Pelatihan menghadirkan 2 orang nara sumber yakni Abdul Halim, tokoh dari kalangan muslim dan Pendeta Kristi dari GKJ Gondokusuman. Nara sumber pertama, Abdul Halim yang juga pengurus FKUB (Forum Kerukunan Umat Beragama) Kota Yogyakarta, memaparkan materi Membangun Nilai-Nilai Kerukunan. Dalam paparannya Abdul Halim menyampaikan beberapa hal terkait kerukunan diantaranya memahami perbedaan, memelihara semangat kerukunan dalam keragaman, spirit kerukunan, saling mengenal, saling menyayangi, saling menolong, saling menghormati, kriteria kelurahan rukun beragama.
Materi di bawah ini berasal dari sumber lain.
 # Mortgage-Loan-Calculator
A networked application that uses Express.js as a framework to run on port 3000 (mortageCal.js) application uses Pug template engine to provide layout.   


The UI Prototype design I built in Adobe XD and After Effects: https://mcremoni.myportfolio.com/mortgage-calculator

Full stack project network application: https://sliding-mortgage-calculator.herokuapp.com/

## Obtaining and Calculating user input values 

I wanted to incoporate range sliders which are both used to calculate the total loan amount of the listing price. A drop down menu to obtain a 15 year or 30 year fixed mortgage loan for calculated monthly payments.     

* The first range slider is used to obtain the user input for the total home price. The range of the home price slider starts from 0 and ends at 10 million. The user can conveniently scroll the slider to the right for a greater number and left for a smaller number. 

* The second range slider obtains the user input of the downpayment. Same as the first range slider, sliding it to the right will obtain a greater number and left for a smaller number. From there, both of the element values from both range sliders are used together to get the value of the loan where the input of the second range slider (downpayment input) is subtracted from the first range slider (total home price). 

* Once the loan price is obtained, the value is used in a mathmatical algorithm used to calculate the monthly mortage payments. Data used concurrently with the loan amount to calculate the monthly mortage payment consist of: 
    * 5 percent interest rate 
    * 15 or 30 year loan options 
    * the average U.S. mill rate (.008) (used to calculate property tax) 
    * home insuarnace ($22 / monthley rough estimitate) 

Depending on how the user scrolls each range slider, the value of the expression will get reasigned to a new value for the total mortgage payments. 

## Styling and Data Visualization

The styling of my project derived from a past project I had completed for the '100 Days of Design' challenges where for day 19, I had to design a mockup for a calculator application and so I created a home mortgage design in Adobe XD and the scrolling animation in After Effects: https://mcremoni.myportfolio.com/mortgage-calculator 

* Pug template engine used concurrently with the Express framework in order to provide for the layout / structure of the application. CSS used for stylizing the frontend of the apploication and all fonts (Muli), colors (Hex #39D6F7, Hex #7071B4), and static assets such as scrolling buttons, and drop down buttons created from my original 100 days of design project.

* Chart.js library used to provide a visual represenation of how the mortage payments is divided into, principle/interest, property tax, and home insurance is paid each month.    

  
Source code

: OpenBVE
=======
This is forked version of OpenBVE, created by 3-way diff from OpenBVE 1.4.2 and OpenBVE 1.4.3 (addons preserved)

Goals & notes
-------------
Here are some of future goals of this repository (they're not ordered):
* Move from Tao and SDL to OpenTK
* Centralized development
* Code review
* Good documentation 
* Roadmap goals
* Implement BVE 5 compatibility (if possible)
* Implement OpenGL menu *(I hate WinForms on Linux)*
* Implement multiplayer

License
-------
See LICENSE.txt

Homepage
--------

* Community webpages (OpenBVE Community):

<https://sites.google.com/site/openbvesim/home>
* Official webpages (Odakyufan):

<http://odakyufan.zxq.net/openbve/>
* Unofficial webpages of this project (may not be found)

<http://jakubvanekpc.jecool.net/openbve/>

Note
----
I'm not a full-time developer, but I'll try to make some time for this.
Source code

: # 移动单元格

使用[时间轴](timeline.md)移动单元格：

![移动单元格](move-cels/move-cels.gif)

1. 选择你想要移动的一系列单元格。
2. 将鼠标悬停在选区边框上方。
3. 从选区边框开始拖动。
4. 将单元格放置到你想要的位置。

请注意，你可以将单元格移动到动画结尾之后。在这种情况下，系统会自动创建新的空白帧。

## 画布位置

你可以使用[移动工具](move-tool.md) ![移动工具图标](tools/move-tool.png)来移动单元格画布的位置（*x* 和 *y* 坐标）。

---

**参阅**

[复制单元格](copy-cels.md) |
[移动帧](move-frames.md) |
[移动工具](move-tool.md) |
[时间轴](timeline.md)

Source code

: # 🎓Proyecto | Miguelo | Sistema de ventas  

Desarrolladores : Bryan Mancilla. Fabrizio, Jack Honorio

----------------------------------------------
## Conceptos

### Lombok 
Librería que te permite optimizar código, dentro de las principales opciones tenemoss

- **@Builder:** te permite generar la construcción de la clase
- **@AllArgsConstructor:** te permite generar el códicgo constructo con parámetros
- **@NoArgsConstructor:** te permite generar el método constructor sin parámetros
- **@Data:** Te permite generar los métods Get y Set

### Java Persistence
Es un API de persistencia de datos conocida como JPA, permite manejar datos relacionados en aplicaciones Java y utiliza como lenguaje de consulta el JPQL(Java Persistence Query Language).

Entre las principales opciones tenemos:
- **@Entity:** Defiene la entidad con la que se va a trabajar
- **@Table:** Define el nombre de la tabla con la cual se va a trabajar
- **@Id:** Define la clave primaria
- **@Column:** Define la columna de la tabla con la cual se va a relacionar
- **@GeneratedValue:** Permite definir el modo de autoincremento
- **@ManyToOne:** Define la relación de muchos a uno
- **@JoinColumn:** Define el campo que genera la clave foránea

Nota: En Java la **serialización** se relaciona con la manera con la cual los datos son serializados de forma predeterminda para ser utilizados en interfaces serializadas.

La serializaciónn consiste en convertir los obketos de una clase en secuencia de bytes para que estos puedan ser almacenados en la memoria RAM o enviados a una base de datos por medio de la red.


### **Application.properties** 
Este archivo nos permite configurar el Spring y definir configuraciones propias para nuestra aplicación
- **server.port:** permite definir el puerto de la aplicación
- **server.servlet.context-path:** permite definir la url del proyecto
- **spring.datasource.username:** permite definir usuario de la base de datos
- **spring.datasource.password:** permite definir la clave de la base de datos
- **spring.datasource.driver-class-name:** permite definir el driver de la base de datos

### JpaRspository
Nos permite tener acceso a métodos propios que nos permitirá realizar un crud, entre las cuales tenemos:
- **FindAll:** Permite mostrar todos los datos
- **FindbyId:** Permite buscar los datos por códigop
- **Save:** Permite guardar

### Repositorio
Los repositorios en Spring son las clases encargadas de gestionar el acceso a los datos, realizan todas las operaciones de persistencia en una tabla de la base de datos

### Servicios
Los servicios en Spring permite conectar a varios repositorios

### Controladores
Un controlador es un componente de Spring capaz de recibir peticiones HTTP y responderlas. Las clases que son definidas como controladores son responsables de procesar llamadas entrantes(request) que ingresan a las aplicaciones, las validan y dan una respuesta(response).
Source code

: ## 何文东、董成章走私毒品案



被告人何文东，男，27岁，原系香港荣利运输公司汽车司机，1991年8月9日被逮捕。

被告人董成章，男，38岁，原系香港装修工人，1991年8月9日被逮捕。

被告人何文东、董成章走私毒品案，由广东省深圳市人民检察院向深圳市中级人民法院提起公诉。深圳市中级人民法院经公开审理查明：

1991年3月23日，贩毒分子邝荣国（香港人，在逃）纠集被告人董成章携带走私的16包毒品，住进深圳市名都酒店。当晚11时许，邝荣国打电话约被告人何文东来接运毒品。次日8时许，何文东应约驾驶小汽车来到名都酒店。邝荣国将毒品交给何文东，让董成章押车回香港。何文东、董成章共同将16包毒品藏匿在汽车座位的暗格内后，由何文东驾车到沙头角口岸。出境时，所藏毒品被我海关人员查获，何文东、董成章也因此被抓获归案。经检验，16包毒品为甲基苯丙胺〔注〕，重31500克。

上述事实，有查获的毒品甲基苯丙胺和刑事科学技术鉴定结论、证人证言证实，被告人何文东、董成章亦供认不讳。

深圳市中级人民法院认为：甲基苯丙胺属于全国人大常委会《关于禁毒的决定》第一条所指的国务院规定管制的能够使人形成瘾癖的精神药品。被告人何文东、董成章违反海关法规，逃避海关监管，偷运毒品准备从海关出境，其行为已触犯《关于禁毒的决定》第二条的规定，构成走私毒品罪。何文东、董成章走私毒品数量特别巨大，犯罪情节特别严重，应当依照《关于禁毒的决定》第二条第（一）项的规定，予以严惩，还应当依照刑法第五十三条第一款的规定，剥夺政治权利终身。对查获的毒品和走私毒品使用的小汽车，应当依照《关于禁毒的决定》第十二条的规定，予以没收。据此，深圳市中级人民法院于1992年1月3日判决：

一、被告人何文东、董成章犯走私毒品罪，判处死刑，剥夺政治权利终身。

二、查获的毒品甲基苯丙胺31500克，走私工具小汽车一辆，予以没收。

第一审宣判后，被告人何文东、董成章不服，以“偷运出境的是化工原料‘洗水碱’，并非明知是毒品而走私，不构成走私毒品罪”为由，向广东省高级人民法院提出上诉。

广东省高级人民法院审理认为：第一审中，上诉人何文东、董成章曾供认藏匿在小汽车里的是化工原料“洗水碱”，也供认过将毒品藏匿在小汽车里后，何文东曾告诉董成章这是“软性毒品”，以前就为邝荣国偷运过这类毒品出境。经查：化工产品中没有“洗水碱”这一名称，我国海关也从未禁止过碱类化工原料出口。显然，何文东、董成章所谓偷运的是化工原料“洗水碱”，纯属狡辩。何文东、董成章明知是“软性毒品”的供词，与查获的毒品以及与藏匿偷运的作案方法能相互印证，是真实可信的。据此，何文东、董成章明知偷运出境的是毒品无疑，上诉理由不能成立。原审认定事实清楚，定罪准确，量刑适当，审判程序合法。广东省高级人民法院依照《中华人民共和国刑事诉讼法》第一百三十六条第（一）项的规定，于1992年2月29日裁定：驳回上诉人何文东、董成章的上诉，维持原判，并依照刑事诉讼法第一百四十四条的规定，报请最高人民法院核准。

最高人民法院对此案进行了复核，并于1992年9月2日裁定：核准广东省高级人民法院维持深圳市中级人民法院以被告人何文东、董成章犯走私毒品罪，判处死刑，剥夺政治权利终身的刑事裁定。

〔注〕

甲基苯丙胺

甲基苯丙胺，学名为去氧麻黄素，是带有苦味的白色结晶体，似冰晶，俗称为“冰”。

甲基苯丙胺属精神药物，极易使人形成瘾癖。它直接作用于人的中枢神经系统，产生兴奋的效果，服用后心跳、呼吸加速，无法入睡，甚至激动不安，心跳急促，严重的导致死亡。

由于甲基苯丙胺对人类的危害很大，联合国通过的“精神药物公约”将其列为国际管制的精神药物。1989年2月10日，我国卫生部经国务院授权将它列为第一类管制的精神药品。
Berkaitan dengan beberapa kriteria kelurahan rukun beragama, Abdul Halim memaparkan sebagai berikut :

Warga Kelurahan lintas agama
Pengurus lembaga Kelurahan mengakomodasi warga lintas agama.
Terdapat lebih dari satu macam rumah ibadah.
Terdapat ruang publik yang dapat dimanfaatkan lintas agama.
Kegiatan kebudayaan/tradisi lintas agama
Kegiatan kebangsaan dan sosial lintas agama.
Kegiatan pembinaan kemasyarakatan.
Kegiatan gotong-royong lingkungan dan rumah ibadah.
Partisipasi kegiatan peringatan hari besar agama non ritual.
Tidak menonjolkan ciri agama tertentu.
Keberadaan simbol-simbol kebangsaan.
Penanda, informasi, dan himbauan bermoderasi

Sedangkan naras umber kedua, Pendeta Kristi menyampaikan paparan Perdamaian Antar Umat Beragama di Kelurahan Baciro dan Kota Yogyakarta. Berkaitan dengan tema perdamaian Pendeta Kristi menyampaikan beberapa hal diantaranya : fakta keberagaman agama, kerukunan, dialog verbal (saling berbicara, mengenal kesamaan dan perbedaan) dialog karya (bekerja sama untuk kebaikan bersama) dan dialog kehidupan (hidup bersama di tengah keberagaman), merawat kerukunan dan menjaga keberagaman agama, suku dan budaya.

Kegiatan pelatihan bertema keragaman bagi Karang Taruna merupakan salah satu kegiatan pemberdayaan di Kelurahan Baciro pada tri wulan II dengan anggaran murni 2026. Kegiatan lainnya yang diselenggarakan pada tri wulan II yaitu pelatihan kader ibu hamil untuk pencegahan stunting, pelatihan kader PSM dan sosialisasi penyakit leptoferosis.